While it is often hidden under sheets and a comforter, your mattress receives nightly wear and tear. Most people will spend at least 2,555 hours in bed every year (averaging 7 hours per night). If you multiple that by 7 years, you will spend 17,885 hours in bed. Over the years, this constant use will break down the foams and support system, leading you to not get a good night’s sleep.
Here are some common signs that it is time to replace your mattress:
Waking up Tired or Sore
Do you often wake up feeling like you didn’t sleep? Or is your body stiff or sore in the morning? These are signs that your mattress is no longer providing the support your body needs to fully relax and rest all night. When your mattress stops providing comfort and support, you will toss and turn more often leading to a poor night’s sleep.
Worn, Saggy or Lumpy Mattress
Next time you are changing your sheets, inspect your mattress. If your mattress looks worn, lumpy or has visible sags in the mattress, it is most likely time to replace it.
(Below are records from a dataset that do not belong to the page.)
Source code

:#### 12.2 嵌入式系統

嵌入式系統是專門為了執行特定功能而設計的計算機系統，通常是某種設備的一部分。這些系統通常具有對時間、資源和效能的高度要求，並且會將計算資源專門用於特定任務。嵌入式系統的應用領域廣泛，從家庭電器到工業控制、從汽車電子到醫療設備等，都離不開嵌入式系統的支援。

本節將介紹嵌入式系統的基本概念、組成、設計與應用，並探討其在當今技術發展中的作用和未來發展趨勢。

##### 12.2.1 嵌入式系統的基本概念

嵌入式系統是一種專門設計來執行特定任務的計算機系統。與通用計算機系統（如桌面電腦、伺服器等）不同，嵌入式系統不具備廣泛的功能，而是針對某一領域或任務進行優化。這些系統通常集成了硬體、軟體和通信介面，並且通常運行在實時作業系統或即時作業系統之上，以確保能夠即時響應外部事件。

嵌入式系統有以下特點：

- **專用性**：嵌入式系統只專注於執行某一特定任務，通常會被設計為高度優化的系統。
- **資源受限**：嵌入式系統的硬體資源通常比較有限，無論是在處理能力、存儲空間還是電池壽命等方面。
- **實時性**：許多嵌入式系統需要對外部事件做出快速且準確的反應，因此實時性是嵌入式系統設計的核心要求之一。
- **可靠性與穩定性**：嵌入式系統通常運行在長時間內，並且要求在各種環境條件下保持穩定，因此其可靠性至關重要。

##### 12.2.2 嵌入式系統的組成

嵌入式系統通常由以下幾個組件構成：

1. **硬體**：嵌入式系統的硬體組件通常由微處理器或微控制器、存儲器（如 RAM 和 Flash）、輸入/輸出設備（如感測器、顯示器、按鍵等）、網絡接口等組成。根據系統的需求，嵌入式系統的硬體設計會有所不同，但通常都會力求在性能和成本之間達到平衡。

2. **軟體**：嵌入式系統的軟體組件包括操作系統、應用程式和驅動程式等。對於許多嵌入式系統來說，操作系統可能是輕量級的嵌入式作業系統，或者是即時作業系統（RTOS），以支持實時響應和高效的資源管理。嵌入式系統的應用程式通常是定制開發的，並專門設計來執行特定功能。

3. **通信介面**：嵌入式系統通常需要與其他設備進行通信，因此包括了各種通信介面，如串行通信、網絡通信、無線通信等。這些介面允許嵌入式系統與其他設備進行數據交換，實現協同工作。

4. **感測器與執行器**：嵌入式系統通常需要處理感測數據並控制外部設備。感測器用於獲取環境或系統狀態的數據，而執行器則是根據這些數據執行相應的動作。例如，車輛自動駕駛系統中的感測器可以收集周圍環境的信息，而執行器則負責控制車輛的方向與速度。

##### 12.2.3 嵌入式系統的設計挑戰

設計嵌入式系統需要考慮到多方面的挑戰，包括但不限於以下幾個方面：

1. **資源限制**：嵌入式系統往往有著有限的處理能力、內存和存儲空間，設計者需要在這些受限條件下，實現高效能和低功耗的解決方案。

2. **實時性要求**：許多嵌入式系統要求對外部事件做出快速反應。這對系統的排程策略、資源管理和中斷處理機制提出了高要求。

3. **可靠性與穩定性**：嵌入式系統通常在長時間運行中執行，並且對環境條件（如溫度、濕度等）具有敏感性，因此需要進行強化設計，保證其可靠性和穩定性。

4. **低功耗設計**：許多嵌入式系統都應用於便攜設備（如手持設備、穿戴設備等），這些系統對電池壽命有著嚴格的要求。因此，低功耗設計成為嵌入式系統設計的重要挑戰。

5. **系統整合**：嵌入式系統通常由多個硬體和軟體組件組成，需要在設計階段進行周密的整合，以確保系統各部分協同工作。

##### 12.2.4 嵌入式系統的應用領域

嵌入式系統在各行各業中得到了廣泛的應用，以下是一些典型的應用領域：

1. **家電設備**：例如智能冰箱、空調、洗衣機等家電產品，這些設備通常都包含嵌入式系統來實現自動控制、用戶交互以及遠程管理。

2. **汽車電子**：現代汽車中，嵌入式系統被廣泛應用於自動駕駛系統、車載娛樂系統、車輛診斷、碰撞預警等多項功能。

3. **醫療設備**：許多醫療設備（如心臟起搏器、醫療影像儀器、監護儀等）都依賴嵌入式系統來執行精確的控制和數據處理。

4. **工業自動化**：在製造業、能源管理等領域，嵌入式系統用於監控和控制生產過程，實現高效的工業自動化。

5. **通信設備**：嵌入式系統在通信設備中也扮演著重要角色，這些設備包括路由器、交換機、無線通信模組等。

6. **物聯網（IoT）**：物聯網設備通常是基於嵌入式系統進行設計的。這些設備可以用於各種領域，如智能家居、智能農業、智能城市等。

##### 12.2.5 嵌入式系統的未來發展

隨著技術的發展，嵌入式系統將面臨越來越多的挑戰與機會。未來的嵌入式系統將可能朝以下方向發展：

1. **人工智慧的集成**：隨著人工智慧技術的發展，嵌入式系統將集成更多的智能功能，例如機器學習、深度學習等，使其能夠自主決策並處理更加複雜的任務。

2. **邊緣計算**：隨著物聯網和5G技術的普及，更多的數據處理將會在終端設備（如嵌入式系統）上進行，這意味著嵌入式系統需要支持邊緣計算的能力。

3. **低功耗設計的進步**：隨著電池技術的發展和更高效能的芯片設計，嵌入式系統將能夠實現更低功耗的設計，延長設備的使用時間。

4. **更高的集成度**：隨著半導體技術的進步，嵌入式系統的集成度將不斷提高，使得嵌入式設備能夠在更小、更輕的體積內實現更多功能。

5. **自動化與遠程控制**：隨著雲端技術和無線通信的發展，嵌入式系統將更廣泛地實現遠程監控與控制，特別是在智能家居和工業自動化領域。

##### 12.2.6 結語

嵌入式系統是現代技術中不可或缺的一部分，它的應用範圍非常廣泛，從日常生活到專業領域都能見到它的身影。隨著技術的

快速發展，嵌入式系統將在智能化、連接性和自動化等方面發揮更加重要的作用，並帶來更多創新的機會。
You’ve Resorted to Sleeping on the Couch or Recliner
Whether you want to sleep sitting up or you find the couch more comfortable than your bed, this is a sure sign that you need to go mattress shopping. Many people who prefer sleeping in a recliner might benefit from an adjustable bed where they can benefit from the support of a mattress while sleeping slightly upright.
You don’t remember the last time you bought a mattress
If your mattress is 7 years or older, then a new mattress will likely improve your sleep. Technology advances have changed the foams and support used in today’s mattresses. Plus, your body has most likely changed within that time. If you have gained or lost weight, started having health issues or even gotten married, it is time to purchase a new mattress.
Your Partner Isn’t Sleeping
If your partner is tossing and turning all night, there is a good chance your mattress isn’t providing adequate support. Plus, a partner who is tossing and turning all night can interrupt your sleep if your mattress no longer reduces motion transfer.
5 BENEFITS OF NOT SLEEPING FLAT
Adjustable bases have gained major popularity in recent years, and for good reason. Today’s adjustable bases are attractive and well designed, boasting stylish upholstery, state-of-the-art technology and bonus features like USB ports, wireless remote and full-body massage — plus they offer of lifestyle and health benefits that anyone can enjoy.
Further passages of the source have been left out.